Offbeat Oregon: Family’s stand against state overreach became legend

Published 2:25 am Thursday, April 17, 2025

Sometime in mid-1956, Corinne Gunderson Stumbo of Wolf Creek opened her mail and found a bill from Douglas County for delinquent property taxes.

It was only $1.50, but Corinne was a detailed person. It bothered her that this had been overlooked.

It bothered her more when she figured out what the bill was for. It was several years’ taxes on a small strip of her family’s land that the Oregon Highway Department had built Highway 99 on eight years earlier.

It seemed the state of Oregon, when it had moved the highway to its current location, hadn’t bothered to buy the land first. Corinne went to the county courthouse to look things up.

Folks who didn’t know her very well tended to judge Corinne Stumbo by her appearance, which was trim, pretty, squared-away and generally 1950s-housewife-ish. Her husband, Bob Stumbo, was one of the Stumbo brothers, who ran a small logging business on private and public lands. Corinne kept the books for them.

She also handled many of their legal needs. Corinne Stumbo was a licensed attorney, a graduate of the University of Oregon School of Law, and one of only seven women admitted to the Oregon Bar in 1953

So she knew what she was doing, she knew what to look for, and within a week she knew what the state had tried to do … and she was furious.

What they’d done was, not to put too fine a point on it, to try to steal the “Stumbo Strip.”

The strip

The Stumbo Strip was basically a 16-foot-wide roadbed that cut across a neighbor’s property. The family patriarch, Sam Stumbo, had bought it half a century earlier from the neighbor to connect his sawmill with the state highway. When Sam died, his sons — Bob, Allan and Harry — inherited it.

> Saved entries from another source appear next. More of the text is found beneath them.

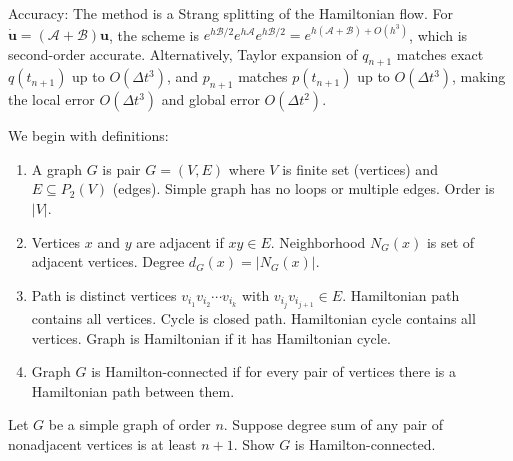 \begin{solution}
Accuracy: The method is a Strang splitting of the Hamiltonian flow. For $\dot{\mathbf{u}} = (\mathcal{A}+\mathcal{B})\mathbf{u}$, the scheme is $e^{h\mathcal{B}/2} e^{h\mathcal{A}} e^{h\mathcal{B}/2} = e^{h(\mathcal{A}+\mathcal{B}) + O(h^3)}$, which is second-order accurate. Alternatively, Taylor expansion of $q_{n+1}$ matches exact $q(t_{n+1})$ up to $O(\Delta t^3)$, and $p_{n+1}$ matches $p(t_{n+1})$ up to $O(\Delta t^3)$, making the local error $O(\Delta t^3)$ and global error $O(\Delta t^2)$.
\end{solution}

\begin{exercise}
\label{applied:2018:3}
We begin with definitions:
\begin{enumerate}
\item[(1)] A graph $G$ is pair $G=(V,E)$ where $V$ is finite set (vertices) and $E\subseteq P_{2}(V)$ (edges). Simple graph has no loops or multiple edges. Order is $|V|$.
\item[(2)] Vertices $x$ and $y$ are adjacent if $xy\in E$. Neighborhood $N_{G}(x)$ is set of adjacent vertices. Degree $d_{G}(x)=|N_{G}(x)|$.
\item[(3)] Path is distinct vertices $v_{i_{1}}v_{i_{2}}\cdots v_{i_{k}}$ with $v_{i_{j}}v_{i_{j+1}}\in E$. Hamiltonian path contains all vertices. Cycle is closed path. Hamiltonian cycle contains all vertices. Graph is Hamiltonian if it has Hamiltonian cycle.
\item[(4)] Graph $G$ is Hamilton-connected if for every pair of vertices there is a Hamiltonian path between them.
\end{enumerate}

Let $G$ be a simple graph of order $n$. Suppose degree sum of any pair of nonadjacent vertices is at least $n+1$. Show $G$ is Hamilton-connected.
\end{exercise}

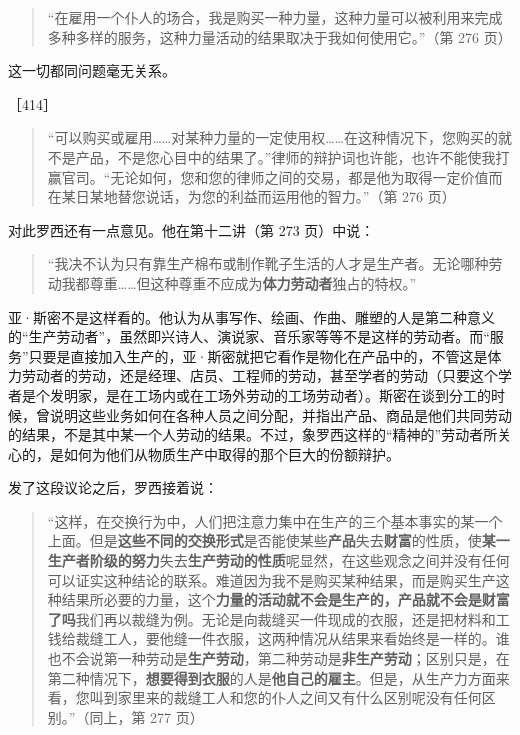 \begin{quote}“在雇用一个仆人的场合，我是购买一种力量，这种力量可以被利用来完成多种多样的服务，这种力量活动的结果取决于我如何使用它。”（第 276 页）\end{quote}

这一切都同问题毫无关系。

［414］

\begin{quote}“可以购买或雇用……对某种力量的一定使用权……在这种情况下，您购买的就不是产品，不是您心目中的结果了。”律师的辩护词也许能，也许不能使我打赢官司。“无论如何，您和您的律师之间的交易，都是他为取得一定价值而在某日某地替您说话，为您的利益而运用他的智力。”（第 276 页）\end{quote}

\fontbox{~\{}对此罗西还有一点意见。他在第十二讲（第 273 页）中说：

\begin{quote}“我决不认为只有靠生产棉布或制作靴子生活的人才是生产者。无论哪种劳动我都尊重……但这种尊重不应成为\textbf{体力劳动者}独占的特权。”\end{quote}

亚·斯密不是这样看的。他认为从事写作、绘画、作曲、雕塑的人是第二种意义的“生产劳动者”，虽然即兴诗人、演说家、音乐家等等不是这样的劳动者。而“服务”只要是直接加入生产的，亚·斯密就把它看作是物化在产品中的，不管这是体力劳动者的劳动，还是经理、店员、工程师的劳动，甚至学者的劳动（只要这个学者是个发明家，是在工场内或在工场外劳动的工场劳动者）。斯密在谈到分工的时候，曾说明这些业务如何在各种人员之间分配，并指出产品、商品是他们共同劳动的结果，不是其中某一个人劳动的结果。不过，象罗西这样的“精神的”劳动者所关心的，是如何为他们从物质生产中取得的那个巨大的份额辩护。\fontbox{\}~}

发了这段议论之后，罗西接着说：

\begin{quote}“这样，在交换行为中，人们把注意力集中在生产的三个基本事实的某一个上面。但是\textbf{这些不同的交换形式}是否能使某些\textbf{产品}失去\textbf{财富}的性质，使\textbf{某一生产者阶级的努力}失去\textbf{生产劳动的性质}呢显然，在这些观念之间并没有任何可以证实这种结论的联系。难道因为我不是购买某种结果，而是购买生产这种结果所必要的力量，这个\textbf{力量的活动就不会是生产的，产品就不会是财富了吗}我们再以裁缝为例。无论是向裁缝买一件现成的衣服，还是把材料和工钱给裁缝工人，要他缝一件衣服，这两种情况从结果来看始终是一样的。谁也不会说第一种劳动是\textbf{生产劳动}，第二种劳动是\textbf{非生产劳动}；区别只是，在第二种情况下，\textbf{想要得到衣服}的人是\textbf{他自己的雇主}。但是，从生产力方面来看，您叫到家里来的裁缝工人和您的仆人之间又有什么区别呢没有任何区别。”（同上，第 277 页）\end{quote}

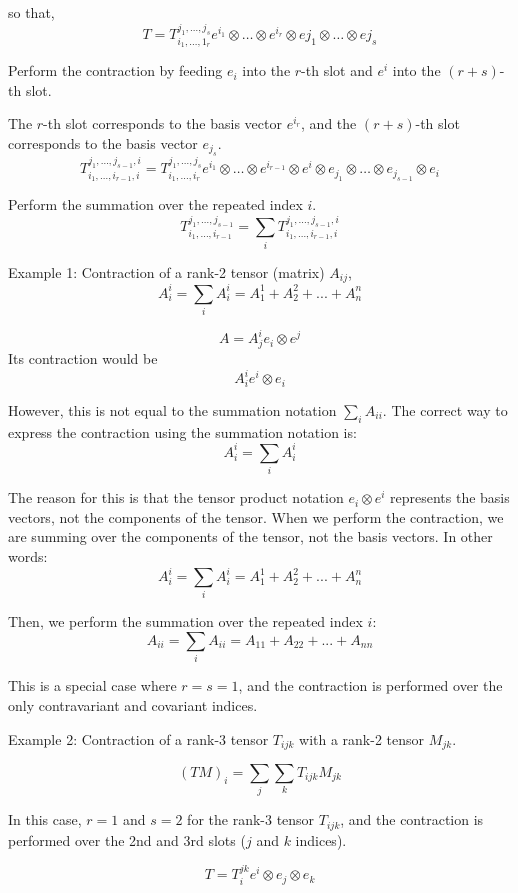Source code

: so that,
$$
T = T_{i_1, \dots , 1_r }^{j_1 , \dots , j_s} e^{i_1} \otimes \dots \otimes e^{i_r} \otimes e{j_1} \otimes \dots \otimes e{j_s}
$$


Perform the contraction by feeding $e_i$ into the $r$-th slot and $e^i$ into the $(r+s)$-th slot.

The $r$-th slot corresponds to the basis vector $e^{i_r}$, and the $(r+s)$-th slot corresponds to the basis vector $e_{j_s}$.
$$
T_{i_1, \dots, i_{r-1}, i}^{j_1, \dots, j_{s-1}, i} =
T_{i_1, \dots, i_r}^{j_1, \dots, j_s} e^{i_1} \otimes \dots \otimes e^{i_{r-1}} \otimes e^i \otimes e_{j_1} \otimes \dots \otimes e_{j_{s-1}} \otimes e_i
$$

Perform the summation over the repeated index $i$.
$$
T_{i_1, \dots, i_{r-1}}^{j_1, \dots, j_{s-1}} = \sum_i T_{i_1, \dots, i_{r-1}, i}^{j_1, \dots, j_{s-1}, i}
$$


Example 1: Contraction of a rank-2 tensor (matrix) $A_{ij}$,
$$
A^i_i = \sum_i A^i_i = A^1_1 + A^2_2 + ... + A^n_n
$$

$$
A = A^i_j e_i \otimes e^j
$$
Its contraction would be
$$
A_{i}^{i} e^i \otimes e_i
$$

However, this is not equal to the summation notation $\sum_i A_{ii}$.
The correct way to express the contraction using the summation notation is:
$$
A^i_i = \sum_i A^i_i
$$

The reason for this is that the tensor product notation $e_i \otimes e^i$
represents the basis vectors, not the components of the tensor.
When we perform the contraction, we are summing over the components of the tensor, not the basis vectors.
In other words:
$$
A^i_i = \sum_i A^i_i = A^1_1 + A^2_2 + ... + A^n_n
$$

Then, we perform the summation over the repeated index $i$:
$$
A_{ii} = \sum_i A_{ii} = A_{11} + A_{22} + ... + A_{nn}
$$

This is a special case where $r = s = 1$,
and the contraction is performed over the only contravariant and covariant indices.



Example 2: Contraction of a rank-3 tensor $T_{ijk}$ with a rank-2 tensor $M_{jk}$.

$$
(TM)_i = \sum_j \sum_k T_{ijk} M_{jk}
$$

In this case, $r = 1$ and $s = 2$ for the rank-3 tensor $T_{ijk}$,
and the contraction is performed over the 2nd and 3rd slots ($j$ and $k$ indices).

$$
T = T_{i}^{jk} e^i \otimes e_j \otimes e_k
$$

And that was the situation in 1946, when the Highway Department started improving Highway 99. In those pre-freeway days, that was the main north-south route in Oregon, and by then it had gotten very crowded.

So the Highway Department bought the Stumbos’ neighbor’s land from them and got busy building a four-lane arterial over it.

Perhaps assuming such a tiny piece of property wouldn’t matter, the state didn’t bother even contacting the Stumbos, much less buying the Stumbo Strip from them.

And most likely it wouldn’t have become an issue for them, if the county assessor’s office hadn’t sent that letter demanding the taxes be paid.

Unserious requests

Corinne started reaching out to the Highway Department. She was not taken seriously; they ignored her calls and put her off. She knew exactly what they were doing — the timeline for property title to be transferred by adverse possession (“squatters’ rights”) was 10 years, and they were already well into the ninth year. After the state had been using the land openly and notoriously for 10 years without the Stumbos making any kind of protest, they would be able to sue for title and just take the land away.

After getting blown off the first few times she tried to reach out, Corinne hired an attorney from Medford to get negotiations started.

Corinne’s plan for initiating that litigation was pretty uninteresting, and if she’d implemented it this would be a super boring story. It was simply to send a certified letter to the state, putting them on notice that they were dealing not with backcountry rubes but with actual businesspeople fully aware of their rights, and initiating negotiations for a buyout.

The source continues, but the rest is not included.